# IP Camera Surveillance Software



## hiatek (May 12, 2010)

Is there anything available for FreeBSD that can control and take video and audio from IP Camera's?

Looking at something for the Home/Office market.


Thanks in advance.

Regards,
Michael


----------



## jb_fvwm2 (May 12, 2010)

Check /usr/ports/multimedia, particularly the
driver(s) for the camera you might want to use...
....
Better to follow exactly what others might have proven
to work, 
usb camera?
IP camera (many have their own embedded OS)
cctv camera (driver setup)
...
viewing programs, etc...
(a post below this one mentions /motion/...)
...
also the freebsd-multimedia mailing list for 
reports/problems/questions (I think that is the
list, maybe others....
...
Once you get past the ports/hardware/driver
question there are the GUI (or) very complex
CLI to configure/setup...
...
Just spent a few weeks reading up.  Too much to
begin to explain without a specific scenario, then
I would not be in a position to answer, other than
the above.


----------



## SirDice (May 12, 2010)

The only software I know about isn't in the ports. Most likely due to it's dependency on V4L.

Zoneminder


----------



## jb_fvwm2 (May 12, 2010)

Probably so; if you install 
multimedia/mythtv you *may* be
able to install its -zoneminder frontend or...
(Unsure of the name) but it would
be independent of the ports tree etc.
..........
Unless some other port
/cheese/ /vlc/ /ffmpeg/ can with a switch
( -tv or tv://tv... or /device/*  ) work from the
device created by the camera... (if that latter
works.) (Note, some /multimedia/ stuff here
won't build for some reason, camera or tuner
drivers...)


----------



## Ruler2112 (May 12, 2010)

I have ZoneMinder deployed on several boxes recording 24/7 for the surveillance system in place at my employer - works great.  Not tried it on BSD though - it was in my slackware days.


----------



## hiatek (May 13, 2010)

Thanks for the replies guys, it gives me a start.
I'll be back if I have more questions.


----------



## fbsd1 (May 13, 2010)

Here is Freebsd port of zoneminder
http://www.zoneminder.com/forums/viewtopic.php?t=11965

Its not from the Freebsd port collection.


----------



## achix (May 13, 2010)

fbsd1 said:
			
		

> Here is Freebsd port of zoneminder
> http://www.zoneminder.com/forums/viewtopic.php?t=11965
> 
> Its not from the Freebsd port collection.

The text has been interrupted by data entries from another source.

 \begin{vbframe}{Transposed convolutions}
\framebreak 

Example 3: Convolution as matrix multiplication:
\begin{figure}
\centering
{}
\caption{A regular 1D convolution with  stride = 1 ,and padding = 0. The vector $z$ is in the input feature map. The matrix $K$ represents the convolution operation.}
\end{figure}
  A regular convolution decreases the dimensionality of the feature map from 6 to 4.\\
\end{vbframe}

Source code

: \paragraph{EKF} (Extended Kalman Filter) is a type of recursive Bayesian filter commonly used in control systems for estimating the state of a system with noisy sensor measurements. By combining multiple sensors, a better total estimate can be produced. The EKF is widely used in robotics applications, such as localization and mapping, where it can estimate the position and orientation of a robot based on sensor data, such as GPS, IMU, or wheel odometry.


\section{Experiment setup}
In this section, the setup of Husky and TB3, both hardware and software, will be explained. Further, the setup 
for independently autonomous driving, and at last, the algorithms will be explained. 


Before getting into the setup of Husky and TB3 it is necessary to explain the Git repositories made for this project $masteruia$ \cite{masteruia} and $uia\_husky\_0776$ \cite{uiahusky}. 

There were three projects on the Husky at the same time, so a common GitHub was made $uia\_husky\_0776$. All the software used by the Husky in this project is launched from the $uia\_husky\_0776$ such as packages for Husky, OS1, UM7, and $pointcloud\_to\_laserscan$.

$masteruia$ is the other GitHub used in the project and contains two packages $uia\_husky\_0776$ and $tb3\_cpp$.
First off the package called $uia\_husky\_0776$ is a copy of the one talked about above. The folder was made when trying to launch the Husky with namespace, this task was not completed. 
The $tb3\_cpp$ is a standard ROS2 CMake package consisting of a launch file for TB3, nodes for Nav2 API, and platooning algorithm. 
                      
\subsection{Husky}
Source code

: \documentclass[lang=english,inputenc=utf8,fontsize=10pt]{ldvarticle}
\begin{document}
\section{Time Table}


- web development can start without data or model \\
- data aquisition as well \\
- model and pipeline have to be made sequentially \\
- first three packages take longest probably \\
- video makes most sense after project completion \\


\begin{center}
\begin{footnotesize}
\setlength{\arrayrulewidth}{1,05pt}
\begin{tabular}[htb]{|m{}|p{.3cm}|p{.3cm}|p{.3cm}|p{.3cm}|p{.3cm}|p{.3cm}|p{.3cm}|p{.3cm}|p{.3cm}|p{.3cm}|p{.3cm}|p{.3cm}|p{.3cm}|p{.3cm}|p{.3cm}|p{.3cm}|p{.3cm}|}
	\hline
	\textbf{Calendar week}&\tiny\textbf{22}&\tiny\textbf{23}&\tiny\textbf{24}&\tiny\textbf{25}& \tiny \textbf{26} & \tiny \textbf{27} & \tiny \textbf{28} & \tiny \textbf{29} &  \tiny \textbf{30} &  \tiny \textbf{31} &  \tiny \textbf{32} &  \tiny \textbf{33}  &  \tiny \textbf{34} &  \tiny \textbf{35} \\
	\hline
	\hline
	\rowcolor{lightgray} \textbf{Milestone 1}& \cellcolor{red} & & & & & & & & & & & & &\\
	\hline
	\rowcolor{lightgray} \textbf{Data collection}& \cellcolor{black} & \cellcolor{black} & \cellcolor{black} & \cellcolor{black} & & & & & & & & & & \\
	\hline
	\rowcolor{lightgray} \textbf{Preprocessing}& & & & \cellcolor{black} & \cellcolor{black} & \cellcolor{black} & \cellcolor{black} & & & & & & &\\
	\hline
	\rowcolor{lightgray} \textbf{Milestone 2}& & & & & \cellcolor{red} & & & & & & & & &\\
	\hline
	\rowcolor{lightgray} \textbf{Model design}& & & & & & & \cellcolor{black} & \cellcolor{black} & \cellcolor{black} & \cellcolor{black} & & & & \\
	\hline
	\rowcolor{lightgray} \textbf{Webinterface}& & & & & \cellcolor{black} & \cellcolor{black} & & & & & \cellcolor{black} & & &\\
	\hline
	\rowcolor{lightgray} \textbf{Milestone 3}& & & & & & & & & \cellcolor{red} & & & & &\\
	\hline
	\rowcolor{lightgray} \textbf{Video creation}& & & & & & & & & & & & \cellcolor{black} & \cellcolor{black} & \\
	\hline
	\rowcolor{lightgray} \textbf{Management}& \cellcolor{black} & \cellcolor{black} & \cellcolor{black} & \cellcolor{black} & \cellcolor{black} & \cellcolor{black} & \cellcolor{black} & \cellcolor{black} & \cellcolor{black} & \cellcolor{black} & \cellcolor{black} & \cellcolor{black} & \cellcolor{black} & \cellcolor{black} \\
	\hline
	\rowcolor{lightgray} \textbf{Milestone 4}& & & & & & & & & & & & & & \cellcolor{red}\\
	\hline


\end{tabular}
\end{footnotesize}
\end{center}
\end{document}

This is my port for zoneminder 1.23.3. It supports btkt cards.
There is a new port for 1.24.x (not mine) but it does not handle local (analog) cameras.
(so bktr support must be added to this port)
Also, i must add, that zomeminder has no sound support.

Having said that, i see today, some new IP cameras with their own software onboard,
sound and capabilities to connect to conventional alarm systems.
I dont know their price tho.
Good and reliable analog cameras (aka local cameras) can be bought for real cheap prices.
bktr(4) cards are cheap as well (such as the Kodicom KMC-4400R)


----------



## achix (May 13, 2010)

SirDice said:
			
		

> The only software I know about isn't in the ports. Most likely due to it's dependency on V4L.
> 
> Zoneminder



V4L is only needed for the local cameras, in the case of linux.
In the case of FreeBSD, this code must be rewritten (its done in the existing 1.23.3 port) to use btkr(4) and meteor(4).


----------



## tingo (May 13, 2010)

multimedia/motion is in ports, and may be of use.


----------



## SirDice (May 14, 2010)

achix said:
			
		

> V4L is only needed for the local cameras, in the case of linux.
> In the case of FreeBSD, this code must be rewritten (its done in the existing 1.23.3 port) to use btkr(4) and meteor(4).



That's what I thought. IP cameras are getting cheaper these days and I suppose one could build zoneminder without local camera support. If that would work I would be interested in running it on my server at home. To keep an eye on my cats


----------



## DutchDaemon (Sep 26, 2010)

[ thread closed because it tends to invite spam. If you need to discuss this issue again, send me a PM so I can re-open this topic ]


----------